* **Data in this exercise**:
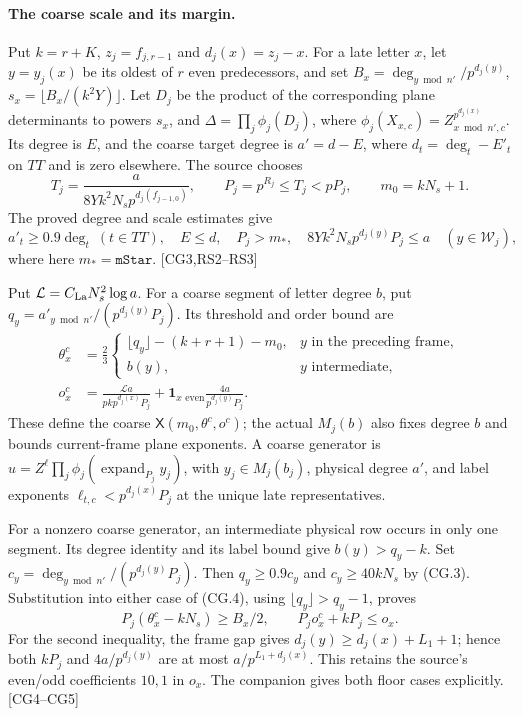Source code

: \documentclass[11pt,a4paper]{article}
\numberwithin{equation}{section}
\theoremstyle{remark}\newtheorem{remark}[theorem]{Remark}
\begin{document}
\paragraph{The coarse scale and its margin.}
Put $k=r+K$, $z_j=f_{j,r-1}$ and $d_j(x)=z_j-x$. For a late letter $x$,
let $y=y_j(x)$ be its oldest of $r$ even predecessors, and set
$B_x=\deg_{y\bmod n'}/p^{d_j(y)}$, $s_x=\lfloor B_x/(k^2Y)\rfloor$.
Let $D_j$ be the product of the corresponding plane determinants to
powers $s_x$, and $\Delta=\prod_j\phi_j(D_j)$, where
$\phi_j(X_{x,c})=Z_{x\bmod n',c}^{p^{d_j(x)}}$.
Its degree is $E$, and the coarse target degree is $a'=d-E$, where
$d_t=\deg_t-E'_t$ on $TT$ and is zero elsewhere.
The source chooses
\[
 T_j=\frac{a}{8Yk^2N_s p^{d_j(f_{j-1,0})}},\qquad
 P_j=p^{R_j}\le T_j<pP_j,\qquad m_0=kN_s+1.           \tag{CG.2}
\]
The proved degree and scale estimates give
\[
 a'_t\ge0.9\deg_t\ (t\in TT),\quad E\le d,\quad P_j>m_*,\quad
 8Yk^2N_s p^{d_j(y)}P_j\le a\quad(y\in\mathcal W_j),  \tag{CG.3}
\]
where here $m_*=\texttt{mStar}$. \textsf{[CG3,RS2--RS3]}

Put $\mathcal L=C_{\rm La}N_s^2\log a$. For a coarse segment of letter degree $b$, put
$q_y=a'_{y\bmod n'}/(p^{d_j(y)}P_j)$. Its threshold and order bound are
\[
\begin{aligned}
 \theta^c_x&=\frac23
 \begin{cases}
  \lfloor q_y\rfloor-(k+r+1)-m_0,&y\text{ in the preceding frame},\\
  b(y),&y\text{ intermediate},
 \end{cases}\\
 o^c_x&=\frac{\mathcal L a}{pkp^{d_j(x)}P_j}
       +\mathbf1_{x\text{ even}}\frac{4a}{p^{d_j(y)}P_j}.
\end{aligned}                                                    \tag{CG.4}
\]
These define the coarse $\mathsf X(m_0,\theta^c,o^c)$; the actual
$M_j(b)$ also fixes degree $b$ and bounds current-frame plane exponents.
A coarse generator is
$u=Z^\ell\prod_j\phi_j(\operatorname{expand}_{P_j}y_j)$, with
$y_j\in M_j(b_j)$, physical degree $a'$, and label exponents
$\ell_{t,c}<p^{d_j(x)}P_j$ at the unique late representatives.

For a nonzero coarse generator, an intermediate physical row occurs
in only one segment. Its degree identity and its label bound give
$b(y)>q_y-k$. Set $c_y=\deg_{y\bmod n'}/(p^{d_j(y)}P_j)$.
Then $q_y\ge0.9c_y$ and $c_y\ge40kN_s$ by (CG.3).
Substitution into either case of (CG.4), using
$\lfloor q_y\rfloor>q_y-1$, proves
\[
 P_j(\theta^c_x-kN_s)\ge B_x/2,
 \qquad P_j o^c_x+kP_j\le o_x.                       \tag{CG.5}
\]
For the second inequality, the frame gap gives
$d_j(y)\ge d_j(x)+L_1+1$; hence both $kP_j$ and
$4a/p^{d_j(y)}$ are at most $a/p^{L_1+d_j(x)}$.
This retains the source's even/odd coefficients $10,1$ in $o_x$.
The companion gives both floor cases explicitly. \textsf{[CG4--CG5]}
\end{document}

* **What the task requires**: Please, without any pictures, write out exactly the lines of the listing from its first line through the line that holds "and $d_j(x)=z_j-x$. For", ends included, and nothing beyond them.

* **Reply to the exercise**:
Source code

: \documentclass[11pt,a4paper]{article}
\numberwithin{equation}{section}
\theoremstyle{remark}\newtheorem{remark}[theorem]{Remark}
\begin{document}
\paragraph{The coarse scale and its margin.}
Put $k=r+K$, $z_j=f_{j,r-1}$ and $d_j(x)=z_j-x$. For a late letter $x$,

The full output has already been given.